Around the ovary and the uterus, the endocrines gyrate as the planets around the sun. The ovary is the organ for the preservation and maturation of the germ plasm, that treasure which the body is built but to cherish and hand on as a sacred heirloom. The ova, the female egg cells, are the fundamental concern of the ovary. Secondarily, it secretes its messengers to keep the rest of the body, and particularly the other endocrines, in touch with the necessities of the adventures of these ova. It is thus enabled to bend every force and power at its command to the service of the reproductive instinct.
In learning their role so well in the course of evolution, the thyroid, the pituitary and the suprarenal have become indispensable stimulants (in various degrees peculiar to the individual), to the primary function of the ovary. As a consequence, to hold the sex stimulating glands in check, there had to appear others, restraining them and so preventing sex precocity. These are the thymus and pineal. So closely are they all related that insufficient action of the thyroid, pituitary or adrenals may cause atrophy of the ovaries and uterus, with abolition of genital function. If the sex glands themselves fail, as occurs usually in most women sometime in the forties, the thyroid-pituitary-adrenal association must readjust itself to the new development. The adaptation evokes the phenomena of the transition to a new life, the climacteric.

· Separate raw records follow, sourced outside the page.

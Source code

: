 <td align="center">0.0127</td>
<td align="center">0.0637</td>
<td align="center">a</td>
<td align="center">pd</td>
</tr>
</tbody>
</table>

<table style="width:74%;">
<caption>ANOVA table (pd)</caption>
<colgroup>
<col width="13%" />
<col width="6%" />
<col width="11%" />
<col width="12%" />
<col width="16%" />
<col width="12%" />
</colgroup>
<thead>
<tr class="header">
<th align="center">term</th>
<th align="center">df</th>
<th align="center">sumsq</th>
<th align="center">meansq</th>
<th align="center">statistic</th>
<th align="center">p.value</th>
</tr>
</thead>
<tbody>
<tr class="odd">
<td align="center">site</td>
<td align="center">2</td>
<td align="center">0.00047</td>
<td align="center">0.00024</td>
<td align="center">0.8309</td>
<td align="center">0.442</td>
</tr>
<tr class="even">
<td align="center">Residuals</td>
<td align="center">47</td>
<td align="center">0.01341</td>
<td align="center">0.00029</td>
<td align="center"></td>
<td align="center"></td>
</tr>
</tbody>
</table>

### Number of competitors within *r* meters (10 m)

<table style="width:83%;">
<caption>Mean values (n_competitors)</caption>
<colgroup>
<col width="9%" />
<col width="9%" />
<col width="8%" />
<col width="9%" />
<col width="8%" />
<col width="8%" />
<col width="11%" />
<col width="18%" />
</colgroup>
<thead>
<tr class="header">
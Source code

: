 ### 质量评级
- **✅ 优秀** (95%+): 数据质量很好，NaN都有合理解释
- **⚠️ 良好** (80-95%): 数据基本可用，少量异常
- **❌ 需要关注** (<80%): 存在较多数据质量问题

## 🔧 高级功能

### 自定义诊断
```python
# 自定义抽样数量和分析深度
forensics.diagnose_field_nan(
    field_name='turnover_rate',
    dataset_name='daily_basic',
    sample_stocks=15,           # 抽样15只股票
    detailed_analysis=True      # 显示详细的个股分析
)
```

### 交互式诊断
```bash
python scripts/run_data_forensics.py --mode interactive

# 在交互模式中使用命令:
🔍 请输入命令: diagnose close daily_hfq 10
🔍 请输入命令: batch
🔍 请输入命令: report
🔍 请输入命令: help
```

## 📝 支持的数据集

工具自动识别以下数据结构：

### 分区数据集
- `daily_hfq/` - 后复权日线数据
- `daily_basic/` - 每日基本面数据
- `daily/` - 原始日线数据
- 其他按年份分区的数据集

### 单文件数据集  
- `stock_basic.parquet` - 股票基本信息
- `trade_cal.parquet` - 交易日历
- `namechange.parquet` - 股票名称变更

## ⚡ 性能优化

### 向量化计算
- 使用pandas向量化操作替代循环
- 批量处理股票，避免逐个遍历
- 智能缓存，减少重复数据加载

THE SIGNIFICANCE OF PUBERTY
Tracing the development of sex life there is a certain order of events in a normal history. Before puberty, the ova have lain asleep, as it were, in a cocoon state. Now with puberty they awaken. And with them all those profound mechanisms and inventions that have to do with their nutrition up to ripening. Then revolve the cycles that are translated as menstruation, the propulsion, fertilization and implantation of the ova in the uterus,—the full development of the fetus,—its birth, and feeding after birth—all of which are ductless gland controlled.
Samuel Butler once noted that:
“All our limbs and sensual organs, in fact, our whole body and life, are but an accretion round and a fostering of the spermatozoa. They are the real “He.” A man’s eyes, ears, tongue, nose, legs and arms are but so many organs and tools that minister to the protection, education, increased intelligence and multiplication of the spermatozoa, so that our whole life is in reality a series of complex efforts in respect of these, conscious or unconscious according to their comparative commonness. They are the central fact in our existence, the point towards which all effort is directed.”